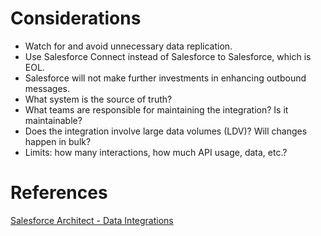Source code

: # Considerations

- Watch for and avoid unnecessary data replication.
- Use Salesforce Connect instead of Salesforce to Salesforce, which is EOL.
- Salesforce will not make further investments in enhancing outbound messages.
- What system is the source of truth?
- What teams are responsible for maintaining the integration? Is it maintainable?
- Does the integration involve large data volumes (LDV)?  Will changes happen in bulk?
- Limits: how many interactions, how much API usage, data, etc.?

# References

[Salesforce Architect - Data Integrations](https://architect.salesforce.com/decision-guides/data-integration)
════════
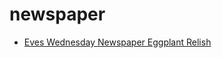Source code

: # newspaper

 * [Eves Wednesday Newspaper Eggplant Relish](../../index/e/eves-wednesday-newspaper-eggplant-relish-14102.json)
════════
DESCRIPTION OF THE TASK. Pull every line containing the word "integration" out of the material and copy it.

EXPECTED OUTPUT.
- What teams are responsible for maintaining the integration? Is it maintainable?
- Does the integration involve large data volumes (LDV)?  Will changes happen in bulk?
[Salesforce Architect - Data Integrations](https://architect.salesforce.com/decision-guides/data-integration)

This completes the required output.